++++ Exercise input ++++

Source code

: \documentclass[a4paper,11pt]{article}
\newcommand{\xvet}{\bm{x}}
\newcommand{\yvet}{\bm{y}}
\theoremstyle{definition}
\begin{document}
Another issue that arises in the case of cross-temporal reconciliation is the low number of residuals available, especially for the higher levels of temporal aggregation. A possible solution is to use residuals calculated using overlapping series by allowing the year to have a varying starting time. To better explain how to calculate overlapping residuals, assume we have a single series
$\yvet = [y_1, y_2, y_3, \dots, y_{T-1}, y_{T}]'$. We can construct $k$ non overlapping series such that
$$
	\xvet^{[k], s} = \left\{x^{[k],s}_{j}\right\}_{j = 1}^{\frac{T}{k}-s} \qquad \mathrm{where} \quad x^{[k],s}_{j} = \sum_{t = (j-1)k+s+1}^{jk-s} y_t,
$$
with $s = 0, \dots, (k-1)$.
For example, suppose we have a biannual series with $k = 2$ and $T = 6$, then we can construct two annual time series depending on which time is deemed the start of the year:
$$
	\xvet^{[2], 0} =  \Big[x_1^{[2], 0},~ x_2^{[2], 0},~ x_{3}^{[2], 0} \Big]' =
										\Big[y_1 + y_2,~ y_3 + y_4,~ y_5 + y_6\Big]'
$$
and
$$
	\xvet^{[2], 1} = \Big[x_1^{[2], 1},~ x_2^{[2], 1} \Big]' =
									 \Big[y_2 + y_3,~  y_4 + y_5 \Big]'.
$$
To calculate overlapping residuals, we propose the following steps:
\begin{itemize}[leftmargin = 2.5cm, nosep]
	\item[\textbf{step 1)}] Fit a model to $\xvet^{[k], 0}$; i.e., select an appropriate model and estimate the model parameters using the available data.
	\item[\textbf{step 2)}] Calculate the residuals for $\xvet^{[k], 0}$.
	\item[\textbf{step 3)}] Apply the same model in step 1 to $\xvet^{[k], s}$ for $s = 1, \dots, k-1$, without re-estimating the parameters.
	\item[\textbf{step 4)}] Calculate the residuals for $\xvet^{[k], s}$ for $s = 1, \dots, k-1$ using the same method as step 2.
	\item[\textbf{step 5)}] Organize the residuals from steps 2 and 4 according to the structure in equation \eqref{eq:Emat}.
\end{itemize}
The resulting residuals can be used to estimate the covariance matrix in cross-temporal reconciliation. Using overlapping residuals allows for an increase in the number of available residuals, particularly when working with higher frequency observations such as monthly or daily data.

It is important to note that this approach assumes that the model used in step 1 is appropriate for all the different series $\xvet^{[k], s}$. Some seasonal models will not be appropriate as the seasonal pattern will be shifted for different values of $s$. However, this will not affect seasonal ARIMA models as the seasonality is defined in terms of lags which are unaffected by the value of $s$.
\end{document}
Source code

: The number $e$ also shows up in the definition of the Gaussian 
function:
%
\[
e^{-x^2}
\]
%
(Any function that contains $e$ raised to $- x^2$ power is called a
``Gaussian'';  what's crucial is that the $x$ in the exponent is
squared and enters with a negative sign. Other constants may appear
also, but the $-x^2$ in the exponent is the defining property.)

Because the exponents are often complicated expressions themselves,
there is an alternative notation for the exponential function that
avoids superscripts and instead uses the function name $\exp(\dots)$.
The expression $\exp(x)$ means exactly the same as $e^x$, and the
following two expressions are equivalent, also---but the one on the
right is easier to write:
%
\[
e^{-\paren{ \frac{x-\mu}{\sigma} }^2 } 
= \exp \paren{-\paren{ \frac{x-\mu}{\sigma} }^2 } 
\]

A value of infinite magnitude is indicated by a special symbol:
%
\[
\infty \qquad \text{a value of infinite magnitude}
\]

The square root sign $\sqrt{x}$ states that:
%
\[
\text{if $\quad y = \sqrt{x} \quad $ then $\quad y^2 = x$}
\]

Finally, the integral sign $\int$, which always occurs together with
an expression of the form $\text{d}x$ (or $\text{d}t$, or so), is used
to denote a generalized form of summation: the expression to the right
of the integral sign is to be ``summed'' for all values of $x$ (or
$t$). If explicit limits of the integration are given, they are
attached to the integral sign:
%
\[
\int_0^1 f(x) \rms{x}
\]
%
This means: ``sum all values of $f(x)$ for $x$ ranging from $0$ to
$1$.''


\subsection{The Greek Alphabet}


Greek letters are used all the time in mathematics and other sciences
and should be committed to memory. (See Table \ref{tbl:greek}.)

++++

Every line in the data above that contains the word "magnitude" should be copied.

A value of infinite magnitude is indicated by a special symbol:
\infty \qquad \text{a value of infinite magnitude}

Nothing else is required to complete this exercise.